Tuesday, August 25, 2015

Dow falls: "an air of holiday menace"


    I don't usually have a Tuesday column. But after I posted a vignette about my wife's timely advice Monday, the paper asked me to write something about the stock market, so I wrote this, taking that story and expanding upon it.

    Looking for context as the market was in free fall Monday, I pulled down my journal from 1987 and checked what I wrote on Oct. 19, another Black Monday, when the Dow shed nearly a quarter of its value.
     It was the biggest one-day loss ever, far beyond anything in the Great Depression, or this Monday's stomach twisting dive and return and dive again.
     Young me was surprisingly disengaged on Oct. 19, 1987.
     "Much interest and speculation over plunging stock market, which lost 550 points by late afternoon," I wrote, noting that the event cast "an air of holiday menace over the day, like a storm when you are a child."
     I was nearly a child, 27, and didn't have any investments to speak of, and could afford to be blase.

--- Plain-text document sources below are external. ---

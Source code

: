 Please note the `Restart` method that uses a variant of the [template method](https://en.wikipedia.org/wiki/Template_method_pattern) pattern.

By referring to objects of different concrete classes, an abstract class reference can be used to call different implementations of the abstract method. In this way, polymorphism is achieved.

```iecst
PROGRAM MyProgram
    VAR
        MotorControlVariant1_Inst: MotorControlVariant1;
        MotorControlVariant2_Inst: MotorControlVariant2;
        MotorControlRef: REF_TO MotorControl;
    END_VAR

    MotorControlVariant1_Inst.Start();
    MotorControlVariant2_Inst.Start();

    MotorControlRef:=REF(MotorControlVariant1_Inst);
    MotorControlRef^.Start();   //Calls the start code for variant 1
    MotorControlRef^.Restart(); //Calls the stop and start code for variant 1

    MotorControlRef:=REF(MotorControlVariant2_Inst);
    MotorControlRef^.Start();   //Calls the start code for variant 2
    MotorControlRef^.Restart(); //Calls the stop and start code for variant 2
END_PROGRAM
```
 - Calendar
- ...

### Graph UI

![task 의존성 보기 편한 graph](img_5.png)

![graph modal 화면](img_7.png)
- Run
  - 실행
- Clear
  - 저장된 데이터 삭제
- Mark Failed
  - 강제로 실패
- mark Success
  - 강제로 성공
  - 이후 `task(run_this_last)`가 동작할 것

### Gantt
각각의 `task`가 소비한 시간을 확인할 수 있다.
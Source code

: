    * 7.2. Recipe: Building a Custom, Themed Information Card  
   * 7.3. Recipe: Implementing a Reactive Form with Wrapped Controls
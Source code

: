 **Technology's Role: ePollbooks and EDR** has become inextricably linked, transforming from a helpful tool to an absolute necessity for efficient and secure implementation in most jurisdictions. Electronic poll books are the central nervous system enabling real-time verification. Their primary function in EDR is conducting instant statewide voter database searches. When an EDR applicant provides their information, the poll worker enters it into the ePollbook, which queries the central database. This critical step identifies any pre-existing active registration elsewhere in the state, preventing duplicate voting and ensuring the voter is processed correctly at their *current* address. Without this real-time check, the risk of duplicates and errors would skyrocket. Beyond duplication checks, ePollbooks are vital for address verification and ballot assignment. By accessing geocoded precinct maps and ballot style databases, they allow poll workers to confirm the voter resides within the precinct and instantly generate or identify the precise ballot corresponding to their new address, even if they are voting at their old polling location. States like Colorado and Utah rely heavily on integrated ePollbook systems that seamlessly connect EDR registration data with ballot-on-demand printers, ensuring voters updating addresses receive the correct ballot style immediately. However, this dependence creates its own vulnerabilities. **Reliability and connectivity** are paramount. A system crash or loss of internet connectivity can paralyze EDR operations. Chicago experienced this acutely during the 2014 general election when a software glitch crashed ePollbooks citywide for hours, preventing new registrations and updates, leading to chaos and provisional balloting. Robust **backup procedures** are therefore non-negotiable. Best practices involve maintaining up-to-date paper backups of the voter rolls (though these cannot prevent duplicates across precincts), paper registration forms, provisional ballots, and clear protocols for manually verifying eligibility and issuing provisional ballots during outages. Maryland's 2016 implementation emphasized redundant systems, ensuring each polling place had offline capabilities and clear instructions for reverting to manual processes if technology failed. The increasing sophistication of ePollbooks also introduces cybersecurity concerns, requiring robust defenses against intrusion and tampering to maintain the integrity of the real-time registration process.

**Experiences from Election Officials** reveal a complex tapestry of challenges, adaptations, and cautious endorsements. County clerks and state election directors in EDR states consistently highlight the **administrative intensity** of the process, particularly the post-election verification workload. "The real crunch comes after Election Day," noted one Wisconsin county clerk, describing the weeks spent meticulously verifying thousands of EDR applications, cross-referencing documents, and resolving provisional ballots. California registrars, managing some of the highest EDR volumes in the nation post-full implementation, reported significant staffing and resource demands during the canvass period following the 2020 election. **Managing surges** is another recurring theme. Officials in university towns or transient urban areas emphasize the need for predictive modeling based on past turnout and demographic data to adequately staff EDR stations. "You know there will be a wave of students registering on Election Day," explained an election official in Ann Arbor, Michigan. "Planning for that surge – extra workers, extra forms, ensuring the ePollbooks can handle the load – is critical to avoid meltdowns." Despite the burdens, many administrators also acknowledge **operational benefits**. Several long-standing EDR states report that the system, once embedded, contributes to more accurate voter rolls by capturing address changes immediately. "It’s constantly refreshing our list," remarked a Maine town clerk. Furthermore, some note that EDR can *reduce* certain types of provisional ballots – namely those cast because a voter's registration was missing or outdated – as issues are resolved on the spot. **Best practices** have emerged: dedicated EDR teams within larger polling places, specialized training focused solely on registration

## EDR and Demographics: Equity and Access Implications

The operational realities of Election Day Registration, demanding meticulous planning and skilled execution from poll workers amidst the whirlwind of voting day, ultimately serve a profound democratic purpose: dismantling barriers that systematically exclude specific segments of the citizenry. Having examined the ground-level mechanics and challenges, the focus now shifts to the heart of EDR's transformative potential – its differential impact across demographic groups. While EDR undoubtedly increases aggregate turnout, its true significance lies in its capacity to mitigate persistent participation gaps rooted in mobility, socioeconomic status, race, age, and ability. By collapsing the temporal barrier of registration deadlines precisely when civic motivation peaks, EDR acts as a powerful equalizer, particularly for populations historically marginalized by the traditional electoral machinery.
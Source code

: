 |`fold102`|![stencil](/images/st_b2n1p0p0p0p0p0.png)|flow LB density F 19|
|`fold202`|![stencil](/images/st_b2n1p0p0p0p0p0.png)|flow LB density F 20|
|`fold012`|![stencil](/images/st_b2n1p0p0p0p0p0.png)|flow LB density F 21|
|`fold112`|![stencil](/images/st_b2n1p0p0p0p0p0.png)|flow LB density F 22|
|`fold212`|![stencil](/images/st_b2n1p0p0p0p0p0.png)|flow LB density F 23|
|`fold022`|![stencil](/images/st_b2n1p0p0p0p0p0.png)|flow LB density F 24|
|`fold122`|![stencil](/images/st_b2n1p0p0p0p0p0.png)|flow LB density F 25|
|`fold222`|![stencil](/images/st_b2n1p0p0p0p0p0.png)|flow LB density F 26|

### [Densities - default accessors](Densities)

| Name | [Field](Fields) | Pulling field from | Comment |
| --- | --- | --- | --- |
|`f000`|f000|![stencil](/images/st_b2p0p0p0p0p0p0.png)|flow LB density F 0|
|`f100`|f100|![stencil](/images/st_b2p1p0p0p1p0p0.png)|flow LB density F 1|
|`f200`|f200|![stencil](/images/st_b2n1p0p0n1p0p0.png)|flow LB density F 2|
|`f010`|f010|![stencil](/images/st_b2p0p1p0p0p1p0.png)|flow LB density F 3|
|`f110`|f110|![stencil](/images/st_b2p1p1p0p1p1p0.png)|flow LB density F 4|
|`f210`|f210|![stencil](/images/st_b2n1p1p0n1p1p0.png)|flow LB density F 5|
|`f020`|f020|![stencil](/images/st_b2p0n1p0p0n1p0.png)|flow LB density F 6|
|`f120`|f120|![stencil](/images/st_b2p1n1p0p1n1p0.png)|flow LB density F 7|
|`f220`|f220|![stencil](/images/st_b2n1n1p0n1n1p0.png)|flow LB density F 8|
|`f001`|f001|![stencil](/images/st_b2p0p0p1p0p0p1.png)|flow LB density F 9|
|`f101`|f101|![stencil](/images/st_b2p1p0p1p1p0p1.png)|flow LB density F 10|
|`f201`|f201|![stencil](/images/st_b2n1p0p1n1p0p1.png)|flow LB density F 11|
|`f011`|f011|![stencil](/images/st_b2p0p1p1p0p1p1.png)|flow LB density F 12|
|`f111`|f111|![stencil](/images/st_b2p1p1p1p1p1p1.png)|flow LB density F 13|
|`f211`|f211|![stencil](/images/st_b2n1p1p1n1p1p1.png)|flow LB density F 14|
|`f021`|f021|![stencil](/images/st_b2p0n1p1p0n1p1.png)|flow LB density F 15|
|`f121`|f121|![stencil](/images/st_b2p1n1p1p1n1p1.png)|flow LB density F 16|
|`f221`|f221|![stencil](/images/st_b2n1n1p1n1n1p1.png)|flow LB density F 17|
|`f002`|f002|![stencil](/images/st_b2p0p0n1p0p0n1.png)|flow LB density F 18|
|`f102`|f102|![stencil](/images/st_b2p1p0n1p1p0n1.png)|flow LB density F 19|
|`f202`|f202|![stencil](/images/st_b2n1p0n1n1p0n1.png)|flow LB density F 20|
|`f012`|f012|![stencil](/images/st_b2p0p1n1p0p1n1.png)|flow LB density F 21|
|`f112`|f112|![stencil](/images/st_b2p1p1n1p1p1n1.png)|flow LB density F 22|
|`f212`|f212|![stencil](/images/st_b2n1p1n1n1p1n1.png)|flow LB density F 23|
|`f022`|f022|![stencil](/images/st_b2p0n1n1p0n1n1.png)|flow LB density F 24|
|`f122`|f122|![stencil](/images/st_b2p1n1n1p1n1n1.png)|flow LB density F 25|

But even now, twice as old with an all-important nest egg the only thing between me a an impoverished old age, "holiday menace" still sounds right. You saw that 1,000 point drop and thought "Wow!" almost whistling in admiration, without necessarily associating it with the money you've just lost.
     Like most investors, my strategy is a blend of fear, ignorance, superstition, snatches of conversation overheard in locker rooms, , various articles skimmed in doctor's offices, and did I mention fear?
     Fear is my primary motivator; 2013 was a very good year for stocks. More than 29 percent up. Even I knew that was a lot. So knowing that such a rise had to be followed by a considerable fall, I began pulling out.
     Slowly. That's a second mantra. Do everything slowly, gradually. Be a snail investor. Fear and dawdling.
     So in 2014 I begin slowly pulling out. Slowly. While the market goes up another 10 percent, I'm shifting my money into dull-but-safe 1.6 percent a year bond funds.
     It's very hard to make money at 1.6 percent a year.
    This year, I figure time to nudge back in. Which brings up my third motivator: greed. Fear, dawdling and greed. The market is pretty flat. It's gotta start coming back.
     Or not. Last week. Pow pow pow pow. Four down days. And we all know what you do when the market goes down. You buy.
     So on Sunday, I move a big hunk of change into the market. Trying to be the smart investor that I'm really not.
     Now it's Monday morning, in bed with the wife. The clock radio stirs us with the doom from the East. The Chinese market is down 8.5 percent.
     Summoning courage, I tell my wife I just pushed a big chunk back into the market.
     "A couple thousand?" she said hopefully.
     "No," I said. "A lot more."
     "The markets haven't opened yet," she suggested. "Maybe you could cancel your order."
     "I don't think it works like that," I said.
     I had no idea how it works. To me, investing is just pushing stuff around. I don't have a broker, just a computer screen. I feel like a child deploying his toy soldiers across a carpeted playroom.
     I went upstairs, logged in, went to transaction history, which I had never done. There was the automatic deposits, my previous nudging of funds back into the market. And one pending transaction. Plus two words. "Cancel Transaction." Yes! I clicked on them. The transaction was cancelled.
     I flew downstairs to congratulate my wife for being a genius. And so greeted the 1,000 point swoon with more relief than the average investor--choosing to focus on my dollars who were safe on deck instead of joining those flailing around in the sucking vortex of loss and volatility. Yes, some money was going down the drain. But not as much as could have been.
     Better for amateurs to ignore this stuff, lest it drive us crazy. Take a set amount, have it automatically sacrificed into a 401(K). Adjust as your night terrors dictate, but don't fret about it. It's all lost money anyway. Either the market will eat it, or I'll die suddenly and my wife will spend it on Aegean island cruises with her new boyfriend. Or she'll go and I'll blow it on babes and bourbon. Or we'll both linger and the money will be hoovered up by whatever grim hellhole of a nursing home we'll end up in. Or we'll both go, and the boys will stare with shock and disappointment that this, this was all their parents managed to sock away from a life of toil.
     However the chips fall, it's a losing game, eventually, whether the market goes up or down.





15 comments:

  1. So true about nursing homes, but often much needed.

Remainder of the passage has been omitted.